Analysis by the National Audit Office (NAO) finds Department for Work and Pensions (DWP) efforts to reset its welfare reform scheme in 2013 have ‘significantly extended’ the timetable for introducing the single benefit nationally – which merges six means-tested payments for working age households.

Concerns raised about the project’s viability early last year prompted adoption of a ‘twin-track’ approach to its IT footing.

While the DWP believes societal benefits will ultimately validate the additional cost of such an approach, the NAO today concluded such potential benefits ‘do not mean Universal Credit will be value for money regardless of how it is implemented and the cost of doing so’.

The DWP was ultimately forced to extend its timetable for the programme after fears it was unlikely that over one million tax credits claimants could be transferred to the system by April 2016 as planned.

Since the reset, a ‘test and learn’ approach has seen the department rolling out its live service while simultaneously developing the digital service.

Yet the NAO stated delays to the programme’s digital service meant the current timetable remained ‘challenging’. Auditors also pointed out that no contingency plan was currently in place should the digital service fail.

It is predicted that the DWP could be forced to pay an additional £2.8bn in staff costs if it was to use the live systems instead of its digital service.

Amyas Morse, head of the National Audit Office, said: ‘The DWP has reset Universal Credit on a sounder basis but at significant cost, by extending the time for implementation and choosing a more expensive approach. It is now vital that the department quickly establish clear goals for delivering the programme, in terms of cost, time and functionality, against which it can be held to account.’

Commenting on the report, Margaret Hodge, chair of the committee of public accounts, said: ‘The Department’s unacceptably poor management of this programme has wasted time and taxpayers’ money, with a staggering £600m spent in 4 years just to get to the first stage of business case sign-off.
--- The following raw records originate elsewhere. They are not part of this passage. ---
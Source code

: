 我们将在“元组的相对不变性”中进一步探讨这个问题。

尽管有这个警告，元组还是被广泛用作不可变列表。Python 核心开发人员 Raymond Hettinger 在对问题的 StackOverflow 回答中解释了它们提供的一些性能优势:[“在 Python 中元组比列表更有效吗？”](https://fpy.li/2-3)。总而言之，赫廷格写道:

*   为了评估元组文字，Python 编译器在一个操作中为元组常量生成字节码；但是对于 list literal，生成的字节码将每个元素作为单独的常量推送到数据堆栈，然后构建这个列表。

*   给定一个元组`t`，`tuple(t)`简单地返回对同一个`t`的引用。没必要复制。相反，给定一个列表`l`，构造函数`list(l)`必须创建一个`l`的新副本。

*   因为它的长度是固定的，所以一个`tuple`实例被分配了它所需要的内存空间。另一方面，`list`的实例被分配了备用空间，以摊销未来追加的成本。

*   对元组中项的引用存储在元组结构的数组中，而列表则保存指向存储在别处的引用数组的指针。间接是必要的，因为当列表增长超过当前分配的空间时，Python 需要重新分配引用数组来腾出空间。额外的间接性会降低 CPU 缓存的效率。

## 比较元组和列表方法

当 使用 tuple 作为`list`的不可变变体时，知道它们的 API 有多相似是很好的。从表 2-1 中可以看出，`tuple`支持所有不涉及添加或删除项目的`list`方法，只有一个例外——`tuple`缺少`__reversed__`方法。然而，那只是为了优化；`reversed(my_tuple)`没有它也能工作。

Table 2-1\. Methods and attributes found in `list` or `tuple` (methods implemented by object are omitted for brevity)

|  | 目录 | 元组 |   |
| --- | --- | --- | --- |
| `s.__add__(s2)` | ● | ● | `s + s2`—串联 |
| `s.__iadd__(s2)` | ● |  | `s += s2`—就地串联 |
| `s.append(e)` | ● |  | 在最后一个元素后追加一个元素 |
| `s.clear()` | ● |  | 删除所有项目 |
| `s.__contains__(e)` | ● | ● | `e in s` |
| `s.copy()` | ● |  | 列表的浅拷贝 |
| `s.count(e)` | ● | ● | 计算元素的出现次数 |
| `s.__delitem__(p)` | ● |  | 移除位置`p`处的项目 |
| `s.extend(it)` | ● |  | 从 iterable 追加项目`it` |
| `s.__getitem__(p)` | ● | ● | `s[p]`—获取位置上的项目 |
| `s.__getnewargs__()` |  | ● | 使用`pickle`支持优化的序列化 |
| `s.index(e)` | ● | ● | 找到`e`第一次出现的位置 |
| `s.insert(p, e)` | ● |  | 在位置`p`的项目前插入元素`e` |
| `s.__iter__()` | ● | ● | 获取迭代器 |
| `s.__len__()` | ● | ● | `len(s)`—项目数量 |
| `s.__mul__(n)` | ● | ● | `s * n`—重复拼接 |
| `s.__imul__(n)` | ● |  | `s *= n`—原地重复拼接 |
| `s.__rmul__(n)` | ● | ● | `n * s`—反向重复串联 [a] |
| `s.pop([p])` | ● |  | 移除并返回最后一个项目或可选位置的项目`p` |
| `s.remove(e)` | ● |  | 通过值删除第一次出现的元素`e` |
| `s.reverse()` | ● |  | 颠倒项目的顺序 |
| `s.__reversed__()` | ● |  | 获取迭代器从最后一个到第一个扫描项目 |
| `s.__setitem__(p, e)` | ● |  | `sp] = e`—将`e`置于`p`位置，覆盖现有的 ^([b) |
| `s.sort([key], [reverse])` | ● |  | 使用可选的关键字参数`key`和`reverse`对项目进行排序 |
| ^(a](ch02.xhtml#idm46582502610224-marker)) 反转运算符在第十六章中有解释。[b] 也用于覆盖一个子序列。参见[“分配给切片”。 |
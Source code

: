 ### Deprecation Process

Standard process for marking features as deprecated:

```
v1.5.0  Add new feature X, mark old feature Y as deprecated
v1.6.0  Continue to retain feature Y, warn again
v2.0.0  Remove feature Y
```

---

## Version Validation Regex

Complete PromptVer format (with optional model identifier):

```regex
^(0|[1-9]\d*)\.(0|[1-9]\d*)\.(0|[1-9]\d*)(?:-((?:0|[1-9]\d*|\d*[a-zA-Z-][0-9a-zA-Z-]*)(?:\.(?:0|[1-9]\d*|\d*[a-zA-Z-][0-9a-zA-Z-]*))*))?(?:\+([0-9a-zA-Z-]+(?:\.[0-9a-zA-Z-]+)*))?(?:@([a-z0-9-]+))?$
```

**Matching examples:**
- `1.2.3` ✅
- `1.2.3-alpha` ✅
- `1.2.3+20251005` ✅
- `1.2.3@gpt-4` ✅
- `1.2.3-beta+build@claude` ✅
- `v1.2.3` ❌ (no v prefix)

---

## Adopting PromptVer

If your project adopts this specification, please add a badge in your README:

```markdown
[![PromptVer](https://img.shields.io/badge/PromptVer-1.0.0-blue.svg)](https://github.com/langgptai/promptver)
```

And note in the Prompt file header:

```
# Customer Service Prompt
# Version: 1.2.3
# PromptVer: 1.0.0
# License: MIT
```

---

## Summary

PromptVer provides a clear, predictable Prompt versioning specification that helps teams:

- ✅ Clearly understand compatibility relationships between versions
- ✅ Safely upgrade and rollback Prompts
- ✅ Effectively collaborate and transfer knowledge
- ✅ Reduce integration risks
‘Now the department is throwing good money after bad by introducing a short-term fix with no adequate plan for delivery, insufficient skills and unclear milestones to measure progress against. The transfer of all claimants on to Universal Credit will not now be completed until after the end of 2019.’

A DWP spokesman said the economy would benefit by £7bn each year once Universal Credit was fully adopted, with three million families being on average £177 a month better off.